Prime Minister Benjamin Netanyahu issued a warning Sunday over the possibility of a left-wing victory in Tuesday's election, vowing he would never divide Jerusalem and will continue to build in all parts of the capital.
The prime minister was speaking at a right-wing rally in Tel Aviv’s Rabin Square. Officials sources said the rally, held under slogan “United for the Land of Israel,” drew some 25,000 people, but organizers claimed tens of thousands had participated.
“If we don’t have 61 recommendations — and we don’t — the size of the gap between the large parties will decide the question,” Netanyahu said, referring to the number of MKs needed to recommend to President Reuven Rivlin that Netanyahu should get first crack at forming the next government.
He added, however, that the gap between the parties was bridgeable. In an effort to draw voters from within the right-wing bloc to vote Likud, he declared that Habayit Hayehudi would be a senior partner in his government, “no matter how many mandates it gets.”
Netanyahu also addressed Kulanu party chairman Moshe Kahlon, a former Likud minister, saying, “a man from the national camp doesn’t coronate a left-wing government.” He called on Kahlon to join his government as finance minister, to “bring down the price of housing and the cost of living, the way we brought down cellular phone prices in our previous term.”
Netanyahu warned that Zionist Union would divide Jerusalem, while he would never do so and would continue to build in all parts of the capital. Zionist Union co-leader Tzipi Livni had decried decisions to build in Jerusalem, he said, while party chairman Isaac Herzog had said that he sees Jerusalem serving as the capital of two states. “Now they are obfuscating and trying to hide this,” the premier said.
Netanyahu also referred to remarks made by painter and writer Yair Garbuz last Saturday night at an anti-Netanyahu rally in the same square. “They called us ‘amulet-kissers.’ Then they added ‘stupid mezuzah-kissers.’ I want to ask, what’s wrong exactly with kissing mezuzot?” He said that the right-wing public observes Jewish tradition “and believes in Israel’s eternal values.”

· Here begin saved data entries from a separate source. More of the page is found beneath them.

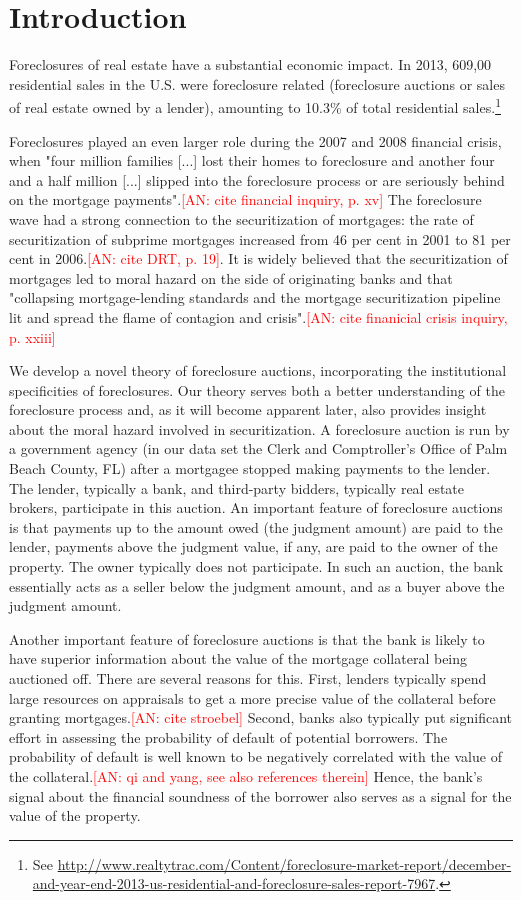 \documentclass[11pt,twopage]{article}
\newcommand{\AN}[1]{\textcolor{red}{[AN: #1]}}
\begin{document}
\section{Introduction}

Foreclosures of real estate have a substantial economic impact. In
2013, 609,00 residential sales in the U.S. were foreclosure related
(foreclosure auctions or sales of real estate owned by a lender),
amounting to 10.3\% of total residential sales.\footnote{See
  \url{http://www.realtytrac.com/Content/foreclosure-market-report/december-and-year-end-2013-us-residential-and-foreclosure-sales-report-7967}.}

Foreclosures played an even larger role during the 2007 and 2008
financial crisis, when "four million families [...] lost their homes
to foreclosure and another four and a half million [...] slipped into
the foreclosure process or are seriously behind on the mortgage
payments".\AN{cite financial inquiry, p. xv} The foreclosure wave had
a strong connection to the securitization of mortgages: the rate of
securitization of subprime mortgages increased from 46 per cent in
2001 to 81 per cent in 2006.\AN{cite DRT, p. 19}. It is widely
believed that the securitization of mortgages led to moral hazard on
the side of originating banks and that "collapsing mortgage-lending
standards and the mortgage securitization pipeline lit and spread the
flame of contagion and crisis".\AN{cite finanicial crisis inquiry,
  p. xxiii}

We develop a novel theory of foreclosure auctions, incorporating the
institutional specificities of foreclosures. Our theory serves both a
better understanding of the foreclosure process and, as it will become
apparent later, also provides insight about the moral hazard involved
in securitization. A foreclosure auction is run by a government agency
(in our data set the Clerk and Comptroller's Office of Palm Beach
County, FL) after a mortgagee stopped making payments to the
lender. The lender, typically a bank, and third-party bidders,
typically real estate brokers, participate in this auction. An
important feature of foreclosure auctions is that payments up to the
amount owed (the judgment amount) are paid to the lender, payments
above the judgment value, if any, are paid to the owner of the
property. The owner typically does not participate. In such an
auction, the bank essentially acts as a seller below the judgment
amount, and as a buyer above the judgment amount.

Another important feature of foreclosure auctions is that the bank is
likely to have superior information about the value of the mortgage
collateral being auctioned off. There are several reasons for
this. First, lenders typically spend large resources on appraisals to
get a more precise value of the collateral before granting
mortgages.\AN{cite stroebel} Second, banks also typically put
significant effort in assessing the probability of default of
potential borrowers. The probability of default is well known to be
negatively correlated with the value of the collateral.\AN{qi and
  yang, see also references therein} Hence, the bank's signal about
the financial soundness of the borrower also serves as a signal for
the value of the property.
\end{document}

According to the prime minister, "something is going on during this election that was hidden at first. Now I'm sure everyone is aware of it. A fortune was funneled from abroad to the left-wing organization V15, with one goal, to replace the government led by me with a government led by Tzipi and Bougie, supported by the joint Arab party. These efforts focus on one message. Just not Bibi. They're doing it."
Netanyahu: "We are building in Jerusalem, in all Jerusalem. This isn't the way of the left, this isn't the way of Tzipi and Buzhi"
Bennett: Herzog, are you not ashamed?
Habayit Hayehudi leader Naftali Bennett, who in the middle of his address picked up a guitar and sang “Jerusalem of Gold,” referred to Herzog’s visit to the Western Wall earlier Sunday. [WATCH BELOW]
“Herzog brought a lot of photographers to the Western Wall, touched the stones, and said what had to be said,” Bennett said. “But the same Herzog, when abroad, said the following: ‘I myself have no problem and won’t fall off my chair if we agree on Jerusalem integrating two capitals. The capital of Palestine in the eastern city and the capital of Israel in the western part.’ And I say to you, aren’t you embarrassed? Who do you think you’re fooling?”
Bennett at right-wing rally: "these elections over whether Israel remains a Jewish state. The left want to give 100k Eritreans citizenship"
In addition to Netanyahu and Bennett, the rally was addressed by Yahad party leader Eli Yishai; Transportation Minister Yisrael Katz, Habayit Hayehudi MK Ayelet Shaked, Likud candidate Benny Begin, right-wing activist Daniela Weiss and Rabbi Haim Druckman.
Netanyahu describes Herzog as "the 2nd candidate of the left" (after Livni)
The Zionist Union called the rally a "horror show," and responded to the speeches by saying, “Bibi is the prime minister of the extreme right, and only the Zionist Union can halt their control of the state and the government.”
Earlier on Sunday, the Central Elections Committee accepted a petition filed by the Zionist Union, and noted that the protest is a "political event that constitutes electioneering."
As a result of the ruling, musicians were not be allowed to perform, and the event wasn't televised.
Supreme Court Justice Salim Joubran, who also chairs the elections committee, accepted the Zionist Union's claim that musicians should be barred from performing at the event, and that the event went from a public gathering to a political electioneering event following Prime Minister Benjamin Netanyahu's announcement that he will deliver a speech there.
Following the committee's decision, the Zionist Union party also plans to approach the State Comptroller with a request to investigate the funding of the event to ensure that no campaign finance laws were violated.
Organizers of the rally have come under fire for funding given by local authorities in the West Bank, including by subsidizing bus transport for residents of settlements in their jurisdiction.